If you are not carrying a balance on the AAMCO card, then the extra credit limit is helping your total utilization. Utilization is scored both total and per card, but the total utilization is more sigificant. This allows you to let higher balances report on either card and still keep the total utilization less than 10%, since 10% of $1500 is $150. Just don't max it out.
Now I understand! Thanks so much!
@DaveSignal wrote:Well, for max utilization scoring, you don't want all of your cards to report balances. The best utilization scoring comes from having less than 10% on a single card (or small percentage if you have a lot of cards).

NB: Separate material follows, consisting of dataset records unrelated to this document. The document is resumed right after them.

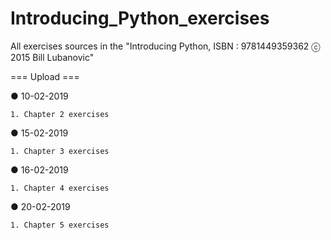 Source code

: # Introducing_Python_exercises

All exercises sources in the "Introducing Python, ISBN : 9781449359362 ⓒ 2015 Bill Lubanovic"

=== Upload ===

● 10-02-2019

    1. Chapter 2 exercises

● 15-02-2019

    1. Chapter 3 exercises

● 16-02-2019

    1. Chapter 4 exercises

● 20-02-2019

    1. Chapter 5 exercises
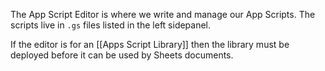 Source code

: The App Script Editor is where we write and manage our App Scripts.
The scripts live in `.gs` files listed in the left sidepanel.

If the editor is for an [[Apps Script Library]] then the library must be deployed before it can be used by Sheets documents.
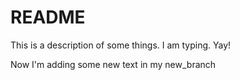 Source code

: # README

This is a description of some things. I am typing. Yay!

Now I'm adding some new text in my new_branch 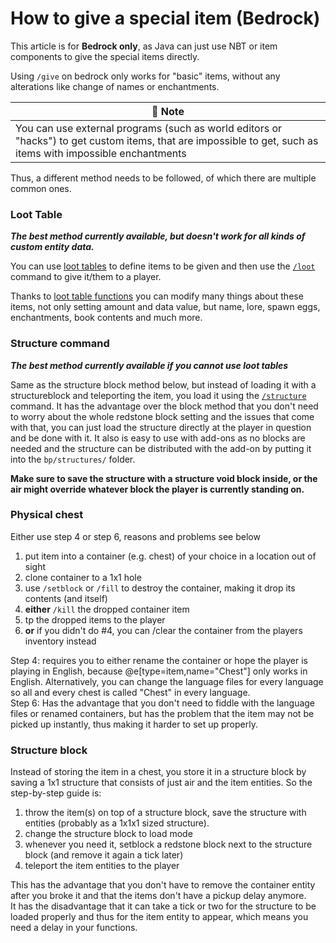 # How to give a special item (Bedrock)

This article is for **Bedrock only**, as Java can just use NBT or item components to give the special items directly.

Using `/give` on bedrock only works for "basic" items, without any alterations like change of names or enchantments.

| 📝 Note |
|---------|
|You can use external programs (such as world editors or "hacks") to get custom items, that are impossible to get, such as items with impossible enchantments|

Thus, a different method needs to be followed, of which there are multiple common ones.

### Loot Table

**_The best method currently available, but doesn't work for all kinds of custom entity data._**

You can use [loot tables](https://wiki.bedrock.dev/loot/loot-tables.html) to define items to be given and then use the [`/loot`](https://minecraft.wiki/w/Commands/loot) command to give it/them to a player.

Thanks to [loot table functions](https://wiki.bedrock.dev/loot/item-functions.html) you can modify many things about these items, not only setting amount and data value, but name, lore, spawn eggs, enchantments, book contents and much more.


### Structure command

**_The best method currently available if you cannot use loot tables_**

Same as the structure block method below, but instead of loading it with a structureblock and teleporting the item, you load it using the [`/structure`](https://minecraft.wiki/Commands/structure) command. It has the advantage over the block method that you don't need to worry about the whole redstone block setting and the issues that come with that, you can just load the structure directly at the player in question and be done with it. It also is easy to use with add-ons as no blocks are needed and the structure can be distributed with the add-on by putting it into the `bp/structures/` folder.

**Make sure to save the structure with a structure void block inside, or the air might override whatever block the player is currently standing on.**


### Physical chest

Either use step 4 or step 6, reasons and problems see below

1. put item into a container (e.g. chest) of your choice in a location out of sight
2. clone container to a 1x1 hole
3. use `/setblock` or `/fill` to destroy the container, making it drop its contents (and itself)
4. **either** `/kill` the dropped container item
5. tp the dropped items to the player
6. **or** if you didn't do #4, you can /clear the container from the players inventory instead

Step 4: requires you to either rename the container or hope the player is playing in English, because @e[type=item,name="Chest"] only works in English. Alternatively, you can change the language files for every language so all and every chest is called "Chest" in every language.  
Step 6: Has the advantage that you don't need to fiddle with the language files or renamed containers, but has the problem that the item may not be picked up instantly, thus making it harder to set up properly.

### Structure block

Instead of storing the item in a chest, you store it in a structure block by saving a 1x1 structure that consists of just air and the item entities. So the step-by-step guide is:

1. throw the item(s) on top of a structure block, save the structure with entities (probably as a 1x1x1 sized structure).
2. change the structure block to load mode
3. whenever you need it, setblock a redstone block next to the structure block (and remove it again a tick later)
4. teleport the item entities to the player

This has the advantage that you don't have to remove the container entity after you broke it and that the items don't have a pickup delay anymore.  
It has the disadvantage that it can take a tick or two for the structure to be loaded properly and thus for the item entity to appear, which means you need a delay in your functions.
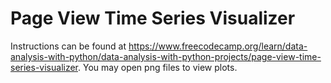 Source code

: # Page View Time Series Visualizer

Instructions can be found at https://www.freecodecamp.org/learn/data-analysis-with-python/data-analysis-with-python-projects/page-view-time-series-visualizer. You may open png files to view plots.
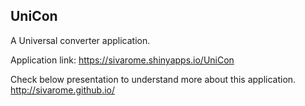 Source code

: ## UniCon
A Universal converter application.

Application link: https://sivarome.shinyapps.io/UniCon

Check below presentation to understand more about this application.  
http://sivarome.github.io/
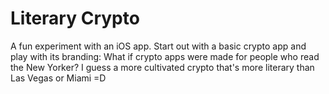 # Literary Crypto

A fun experiment with an iOS app. Start out with a basic crypto app and play with its branding: What if crypto apps were made for people who read the New Yorker? I guess a more cultivated crypto that's more literary than Las Vegas or Miami =D
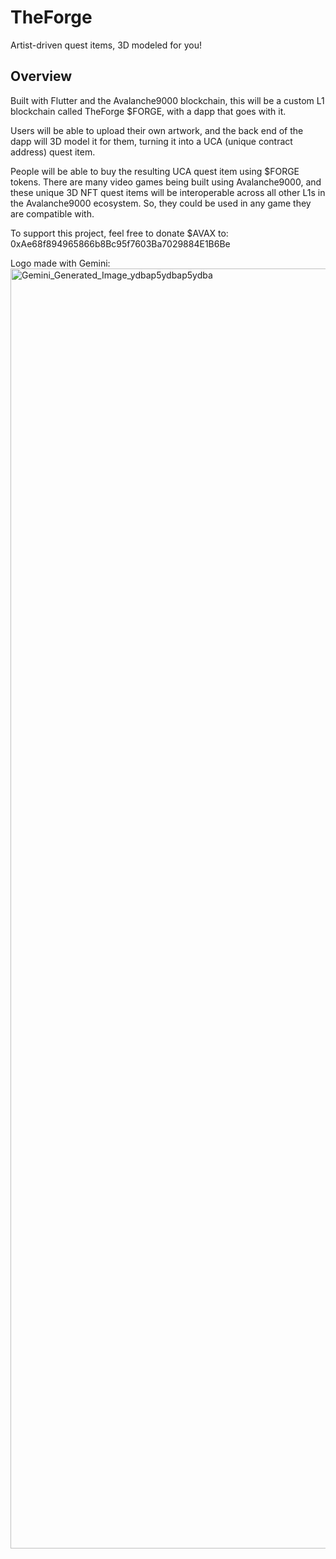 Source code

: # TheForge

Artist-driven quest items, 3D modeled for you!

## Overview

Built with Flutter and the Avalanche9000 blockchain, this will be a custom L1 blockchain called TheForge $FORGE, with a dapp that goes with it.

Users will be able to upload their own artwork, and the back end of the dapp will 3D model it for them, turning it into a UCA (unique contract address) quest item.

People will be able to buy the resulting UCA quest item using $FORGE tokens. There are many video games being built using Avalanche9000, and these unique 3D NFT quest items will be interoperable across all other L1s in the Avalanche9000 ecosystem. So, they could be used in any game they are compatible with.

To support this project, feel free to donate $AVAX to: 0xAe68f894965866b8Bc95f7603Ba7029884E1B6Be

Logo made with Gemini:
<img width="2048" height="2048" alt="Gemini_Generated_Image_ydbap5ydbap5ydba" src="https://github.com/user-attachments/assets/3ce6671c-36e2-47c2-bfb0-f819e86a4262" />
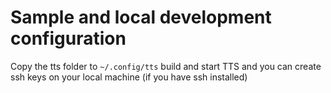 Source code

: # Sample and local development configuration
Copy the tts folder to `~/.config/tts`
build and start TTS and you can create ssh keys on your local machine (if you
have ssh installed)
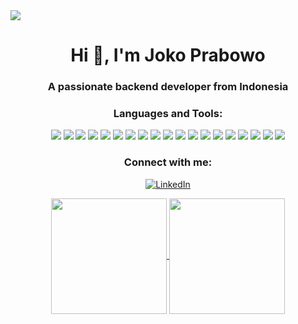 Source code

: <img src="https://github.com/user-attachments/assets/5471ffed-b9be-4315-a009-47a85ee06c33"/>

<h1 align="center">Hi 👋, I'm Joko Prabowo</h1>
<h3 align="center">A passionate backend developer from Indonesia</h3

<h3 align="left"></h3>

<h3 align="center">Languages and Tools:</h3>
<div align="center">
  <img src="https://img.shields.io/badge/HTML-%23E34F26.svg?logo=html5&logoColor=white"/>
  <img src="https://img.shields.io/badge/CSS-1572B6?logo=css3&logoColor=fff"/>
  <img src="https://img.shields.io/badge/JavaScript-F7DF1E?logo=javascript&logoColor=000"/>
  <img src="https://img.shields.io/badge/php-%23777BB4.svg?&logo=php&logoColor=white"/>
  <img src="https://img.shields.io/badge/Java-%23ED8B00.svg?logo=openjdk&logoColor=white"/>
  <img src="https://img.shields.io/badge/Python-3776AB?logo=python&logoColor=fff"/>
  <img src="https://img.shields.io/badge/Node.js-6DA55F?logo=node.js&logoColor=white"/>
  <img src="https://img.shields.io/badge/Express.js-%23404d59.svg?logo=express&logoColor=%2361DAFB"/>
  <img src="https://img.shields.io/badge/Spring%20Boot-6DB33F?logo=springboot&logoColor=fff"/>
  <img src="https://img.shields.io/badge/Laravel-%23FF2D20.svg?logo=laravel&logoColor=white"/>
  <img src="https://img.shields.io/badge/React-%2320232a.svg?logo=react&logoColor=%2361DAFB"/>
  <img src="https://img.shields.io/badge/Redux-764ABC?logo=redux&logoColor=fff"/>
  <img src="https://img.shields.io/badge/Bootstrap-7952B3?logo=bootstrap&logoColor=fff"/>
  <img src="https://img.shields.io/badge/Tailwind%20CSS-%2338B2AC.svg?logo=tailwind-css&logoColor=white"/>
  <img src="https://img.shields.io/badge/MySQL-4479A1?logo=mysql&logoColor=fff"/>
  <img src="https://img.shields.io/badge/Postgres-%23316192.svg?logo=postgresql&logoColor=white"/>
  <img src="https://img.shields.io/badge/MongoDB-%234ea94b.svg?logo=mongodb&logoColor=white"/>
  <img src="https://img.shields.io/badge/Git-F05032?logo=git&logoColor=fff"/>
  <img src="https://img.shields.io/badge/Jest-C21325?logo=jest&logoColor=fff"/>
</div>

<h3 align="center">Connect with me:</h3>
<p align="center">
<a href="https://www.linkedin.com/in/jprabowo" target="_blank"><img alt="LinkedIn" src="https://img.shields.io/badge/linkedin-%230077B5.svg?&style=for-the-badge&logo=linkedin&logoColor=white" /></a> 
</p>

<div align="center">
  <a href="https://github.com/jokoprabowo/github-readme-stats">
  <img height=185 align="center" src="https://github-readme-stats.vercel.app/api?username=jokoprabowo&theme=tokyonight&show_icons=true&hide_border=false&count_private=true" />
  </a>
  <a href="https://github.com/jokoprabowo/convoychat">
    <img height=185 align="center" src="https://github-readme-stats.vercel.app/api/top-langs/?username=jokoprabowo&theme=tokyonight&show_icons=true&hide_border=false&layout=compact" />
  </a>
</div>
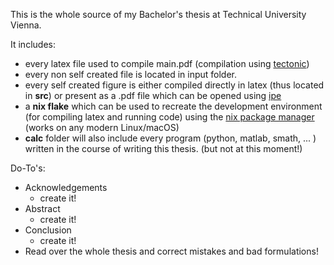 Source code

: This is the whole source of my Bachelor's thesis at Technical University Vienna.

It includes:
- every latex file used to compile main.pdf (compilation using [tectonic](https://tectonic-typesetting.github.io/en-US/))
- every non self created file is located in input folder.
- every self created figure is either compiled directly in latex (thus located in **src**) or present as a .pdf file which can be opened using [ipe](https://ipe.otfried.org/)
- a **nix flake** which can be used to recreate the development environment (for compiling latex and running code) using the [nix package manager](https://nixos.org/) (works on any modern Linux/macOS)
- **calc** folder will also include every program (python, matlab, smath, ... ) written in the course of writing this thesis. (but not at this moment!)

Do-To's:
- Acknowledgements
  - create it!
- Abstract
  - create it!
- Conclusion
  - create it!
- Read over the whole thesis and correct mistakes and bad formulations!

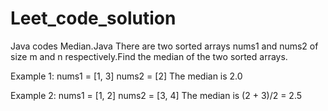 # Leet_code_solution
Java codes
Median.Java
There are two sorted arrays nums1 and nums2 of size m and n respectively.Find the median of the two sorted arrays.

Example 1:
nums1 = [1, 3]
nums2 = [2]
The median is 2.0

Example 2:
nums1 = [1, 2]
nums2 = [3, 4]
The median is (2 + 3)/2 = 2.5
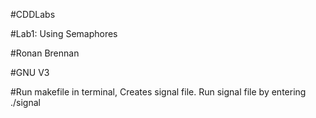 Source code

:#CDDLabs



#Lab1: Using Semaphores

#Ronan Brennan

#GNU V3

#Run makefile in terminal, Creates signal file. Run signal file by entering ./signal
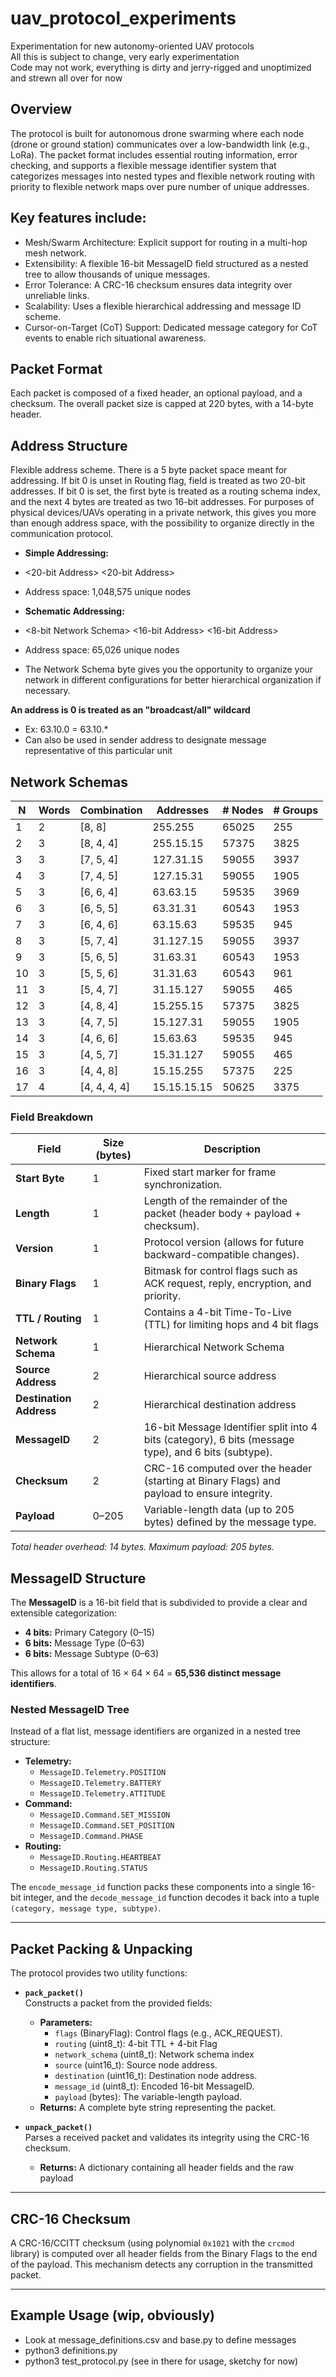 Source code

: # uav_protocol_experiments
Experimentation for new autonomy-oriented UAV protocols\
All this is subject to change, very early experimentation\
Code may not work, everything is dirty and jerry-rigged and unoptimized and strewn all over for now

## Overview
The protocol is built for autonomous drone swarming where each node (drone or ground station) communicates over a low-bandwidth link (e.g., LoRa). The packet format includes essential routing information, error checking, and supports a flexible message identifier system that categorizes messages into nested types and flexible network routing with priority to flexible network maps over pure number of unique addresses.

## Key features include:

* Mesh/Swarm Architecture: Explicit support for routing in a multi-hop mesh network.
* Extensibility: A flexible 16-bit MessageID field structured as a nested tree to allow thousands of unique messages.
* Error Tolerance: A CRC-16 checksum ensures data integrity over unreliable links.
* Scalability: Uses a flexible hierarchical addressing and message ID scheme.
* Cursor-on-Target (CoT) Support: Dedicated message category for CoT events to enable rich situational awareness.

## Packet Format
Each packet is composed of a fixed header, an optional payload, and a checksum. The overall packet size is capped at 220 bytes, with a 14-byte header.

## Address Structure
Flexible address scheme. There is a 5 byte packet space meant for addressing. If bit 0 is unset in Routing flag, field is treated as two 20-bit addresses. If bit 0 is set, the first byte is treated as a routing schema index, and the next 4 bytes are treated as two 16-bit addresses. For purposes of physical devices/UAVs operating in a private network, this gives you more than enough address space, with the possibility to organize directly in the communication protocol.


- **Simple Addressing:** 
- <20-bit Address> <20-bit Address>
- Address space: 1,048,575 unique nodes

- **Schematic Addressing:** 
- <8-bit Network Schema> <16-bit Address> <16-bit Address>
- Address space: 65,026 unique nodes
- The Network Schema byte gives you the opportunity to organize your network in different configurations for better hierarchical organization if necessary.

**An address is 0 is treated as an "broadcast/all" wildcard**
- Ex: 63.10.0 = 63.10.*
- Can also be used in sender address to designate message representative of this particular unit

## Network Schemas
|N | Words | Combination |Addresses | # Nodes | # Groups |
|--|----|--------|---------|-------|-----|
| 1 | 2 | [8, 8] | 255.255 | 65025 | 255 |
| 2 | 3 | [8, 4, 4] | 255.15.15 | 57375 | 3825 |
| 3 | 3 | [7, 5, 4] | 127.31.15 | 59055 | 3937 |
| 4 | 3 | [7, 4, 5] | 127.15.31 | 59055 | 1905 |
| 5 | 3 | [6, 6, 4] | 63.63.15 | 59535 | 3969 |
| 6 | 3 | [6, 5, 5] | 63.31.31 | 60543 | 1953 |
| 7 | 3 | [6, 4, 6] | 63.15.63 | 59535 | 945 |
| 8 | 3 | [5, 7, 4] | 31.127.15 | 59055 | 3937 |
| 9 | 3 | [5, 6, 5] | 31.63.31 | 60543 | 1953 |
| 10 | 3 | [5, 5, 6] | 31.31.63 | 60543 | 961 |
| 11 | 3 | [5, 4, 7] | 31.15.127 | 59055 | 465 |
| 12 | 3 | [4, 8, 4] | 15.255.15 | 57375 | 3825 |
| 13 | 3 | [4, 7, 5] | 15.127.31 | 59055 | 1905 |
| 14 | 3 | [4, 6, 6] | 15.63.63 | 59535 | 945 |
| 15 | 3 | [4, 5, 7] | 15.31.127 | 59055 | 465 |
| 16 | 3 | [4, 4, 8] | 15.15.255 | 57375 | 225 |
| 17 | 4 | [4, 4, 4, 4] | 15.15.15.15 | 50625 | 3375 |

### Field Breakdown

| Field                   | Size (bytes) | Description                                                                                                  |
|-------------------------|--------------|--------------------------------------------------------------------------------------------------------------|
| **Start Byte**          | 1            | Fixed start marker for frame synchronization.                                |
| **Length**              | 1            | Length of the remainder of the packet (header body + payload + checksum).                                     |
| **Version**             | 1            | Protocol version (allows for future backward-compatible changes).                                             |
| **Binary Flags**        | 1            | Bitmask for control flags such as ACK request, reply, encryption, and priority.                               |
| **TTL / Routing**       | 1            | Contains a 4-bit Time-To-Live (TTL) for limiting hops and 4 bit flags
| **Network Schema**      | 1            | Hierarchical Network Schema
| **Source Address**      | 2            | Hierarchical source address
| **Destination Address** | 2            | Hierarchical destination address
| **MessageID**           | 2            | 16-bit Message Identifier split into 4 bits (category), 6 bits (message type), and 6 bits (subtype).            |
| **Checksum**            | 2            | CRC-16 computed over the header (starting at Binary Flags) and payload to ensure integrity.                   |
| **Payload**             | 0–205        | Variable-length data (up to 205 bytes) defined by the message type.                                           |

*Total header overhead: 14 bytes. Maximum payload: 205 bytes.*


## MessageID Structure

The **MessageID** is a 16-bit field that is subdivided to provide a clear and extensible categorization:

- **4 bits:** Primary Category (0–15)
- **6 bits:** Message Type (0–63)
- **6 bits:** Message Subtype (0–63)

This allows for a total of 16 × 64 × 64 = **65,536 distinct message identifiers**.

### Nested MessageID Tree

Instead of a flat list, message identifiers are organized in a nested tree structure:

- **Telemetry:**  
  - `MessageID.Telemetry.POSITION`  
  - `MessageID.Telemetry.BATTERY`  
  - `MessageID.Telemetry.ATTITUDE`
- **Command:**  
  - `MessageID.Command.SET_MISSION`  
  - `MessageID.Command.SET_POSITION`  
  - `MessageID.Command.PHASE`
- **Routing:**  
  - `MessageID.Routing.HEARTBEAT`  
  - `MessageID.Routing.STATUS`

The `encode_message_id` function packs these components into a single 16-bit integer, and the `decode_message_id` function decodes it back into a tuple `(category, message type, subtype)`.

---

## Packet Packing & Unpacking

The protocol provides two utility functions:

- **`pack_packet()`**  
  Constructs a packet from the provided fields:
  - **Parameters:**  
    - `flags` (BinaryFlag): Control flags (e.g., ACK_REQUEST).  
    - `routing` (uint8_t): 4-bit TTL + 4-bit Flag
    - `network_schema` (uint8_t): Network schema index
    - `source` (uint16_t): Source node address.  
    - `destination` (uint16_t): Destination node address.  
    - `message_id` (uint8_t): Encoded 16-bit MessageID.  
    - `payload` (bytes): The variable-length payload.
  - **Returns:** A complete byte string representing the packet.

- **`unpack_packet()`**  
  Parses a received packet and validates its integrity using the CRC-16 checksum.
  - **Returns:** A dictionary containing all header fields and the raw payload

---

## CRC-16 Checksum

A CRC-16/CCITT checksum (using polynomial `0x1021` with the `crcmod` library) is computed over all header fields from the Binary Flags to the end of the payload. This mechanism detects any corruption in the transmitted packet.

---

## Example Usage (wip, obviously)

* Look at message_definitions.csv and base.py to define messages
* python3 definitions.py
* python3 test_protocol.py (see in there for usage, sketchy for now)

If you are carrying a 0% balance on your AAMCO card, then I would let the Capital One card report $0 for the best possible score each month. Utilization isn't based on history over time though, it is calculated based on the most recent reported balances of your cards. So you really don't need to be fixated on it unless you are about to apply for something new or ask for credit limit increases. Just know that the best utilization scores come from letting small balances report (less than 10%) on a small percentage of open cards.
If you are not carrying a balance on the AAMCO card, then the extra credit limit is helping your total utilization. Utilization is scored both total and per card, but the total utilization is more sigificant. This allows you to let higher balances report on either card and still keep the total utilization less than 10%, since 10% of $1500 is $150. Just don't max it out.
+1
OP - as was discussed in your other (AAMCO) thread.
So I don't need to make a purchase until the 16th of this month and pay it off before the 12th of february right? And then make another purchase and pay it off before march 12th on the same time schedule?